Monday, March 7, 2011

Family History Can Pass Away Too

When I married my husband he did not know very much about his family history or his ancestors. Both of his parents and a younger brother had already passed on years ago, and his remaining two sisters (an older half-sister and a younger sister) lived far away in other states.

We had our first child together, a girl, in 2007. With my entire immediate and extended family living on the West Coast and only remnants left of my husband's family, I found it increasingly important that we trace Max's* family tree as best we could. Being a little older when our little LoveBug was born I was worried about her being left alone in this world, feeling like a cork bobbing on the ocean, without a clue as to who her family was or where she came from.

This past summer Max's half-sister also passed away.
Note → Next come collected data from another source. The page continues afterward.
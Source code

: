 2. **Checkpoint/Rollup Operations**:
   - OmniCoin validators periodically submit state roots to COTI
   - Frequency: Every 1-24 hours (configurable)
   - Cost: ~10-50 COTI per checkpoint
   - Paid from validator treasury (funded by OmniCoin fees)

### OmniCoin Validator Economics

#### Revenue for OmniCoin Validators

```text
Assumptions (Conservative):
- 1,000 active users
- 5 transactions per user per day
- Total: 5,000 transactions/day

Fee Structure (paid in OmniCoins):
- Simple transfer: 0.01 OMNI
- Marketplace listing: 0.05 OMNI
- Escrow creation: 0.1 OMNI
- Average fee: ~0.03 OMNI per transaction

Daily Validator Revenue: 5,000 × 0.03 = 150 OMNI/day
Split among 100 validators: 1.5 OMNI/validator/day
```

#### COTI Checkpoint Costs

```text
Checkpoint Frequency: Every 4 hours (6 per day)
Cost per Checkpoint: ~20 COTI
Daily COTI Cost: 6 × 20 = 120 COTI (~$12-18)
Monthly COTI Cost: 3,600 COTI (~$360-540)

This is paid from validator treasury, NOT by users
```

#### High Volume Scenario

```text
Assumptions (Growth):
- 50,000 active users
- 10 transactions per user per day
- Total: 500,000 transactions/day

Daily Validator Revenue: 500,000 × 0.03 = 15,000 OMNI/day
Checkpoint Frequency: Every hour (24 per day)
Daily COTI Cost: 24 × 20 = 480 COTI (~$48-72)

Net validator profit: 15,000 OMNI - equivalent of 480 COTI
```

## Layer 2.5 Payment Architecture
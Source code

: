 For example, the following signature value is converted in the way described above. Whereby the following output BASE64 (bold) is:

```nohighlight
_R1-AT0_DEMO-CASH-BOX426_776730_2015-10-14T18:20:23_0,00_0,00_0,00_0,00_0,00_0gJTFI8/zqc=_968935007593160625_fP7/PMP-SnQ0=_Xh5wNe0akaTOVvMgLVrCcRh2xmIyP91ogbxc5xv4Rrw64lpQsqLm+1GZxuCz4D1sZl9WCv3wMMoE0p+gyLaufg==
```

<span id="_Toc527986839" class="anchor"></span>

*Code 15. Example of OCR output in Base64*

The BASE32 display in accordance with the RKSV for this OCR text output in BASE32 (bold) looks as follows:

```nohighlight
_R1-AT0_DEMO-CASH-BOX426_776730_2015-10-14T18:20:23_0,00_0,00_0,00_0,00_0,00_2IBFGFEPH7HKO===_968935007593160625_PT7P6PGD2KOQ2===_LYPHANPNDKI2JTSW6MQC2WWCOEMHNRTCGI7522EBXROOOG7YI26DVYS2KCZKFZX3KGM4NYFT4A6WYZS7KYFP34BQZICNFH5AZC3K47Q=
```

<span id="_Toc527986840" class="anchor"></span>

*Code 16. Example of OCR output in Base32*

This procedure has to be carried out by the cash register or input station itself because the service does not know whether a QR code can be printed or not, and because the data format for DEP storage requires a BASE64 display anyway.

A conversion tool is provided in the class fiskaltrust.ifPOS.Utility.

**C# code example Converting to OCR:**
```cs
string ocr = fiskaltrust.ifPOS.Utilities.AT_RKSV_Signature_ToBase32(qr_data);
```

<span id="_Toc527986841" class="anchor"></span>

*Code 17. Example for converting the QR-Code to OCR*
Max and Loretta shared the same father and I was hoping to find information that would help me trace Max's paternal line. Going through her collection of papers created more questions than they answered. With her knowledge of the family history passing away with her, it also made it all the more urgent to piece together his family tree before any more precious family history is lost.

Loretta had three large photo albums full of pictures spanning about 30 years from the mid-1930s until the early 1960s. Very few of the pictures were labeled making identification almost impossible. To know that within all of those old black and white photos are pictures of family members that have long since passed on but will continue to remain nameless is extremely frustrating.

There isn't much in the way of documentation either but I did come across a copy of a marriage bond between their father and Loretta's mother in Kentucky, 1926; copies of death certificates for both their father and Loretta's mother and burial information for Loretta's mother in Kentucky, 1945; a certificate of birth and an adoption document for Loretta's older brother (also Max's half-brother) from 1929. For a genealogist these documents are as precious as rare jewels for the clues they contain. Hopefully they will lead to other documents, more clues and new information.

I can't help but to grieve not only Loretta's passing but also the loss of all of the information she had within her. I grieve for the lost opportunities of sitting around her table, looking through the photos and listening to her stories. Of being able to write down names, dates and places and recording as much of her history as possible. Of not being able to share it with our own children who share some of the same bloodline as Loretta. There are so many questions that will never be answered.

With Loretta's passing, we lost so much more than Loretta. We lost the last connection to the early life of their father. We will never get that connection, or Loretta, back.

~ Niecey

* names have been changed

1 comment:

  1. You know, I'd never thought about that, but it is so true that once a person has passed, so has their story in a sense. BTW, your little lovebug will never be bobbing alone like a cork in the sea. We love you all so much!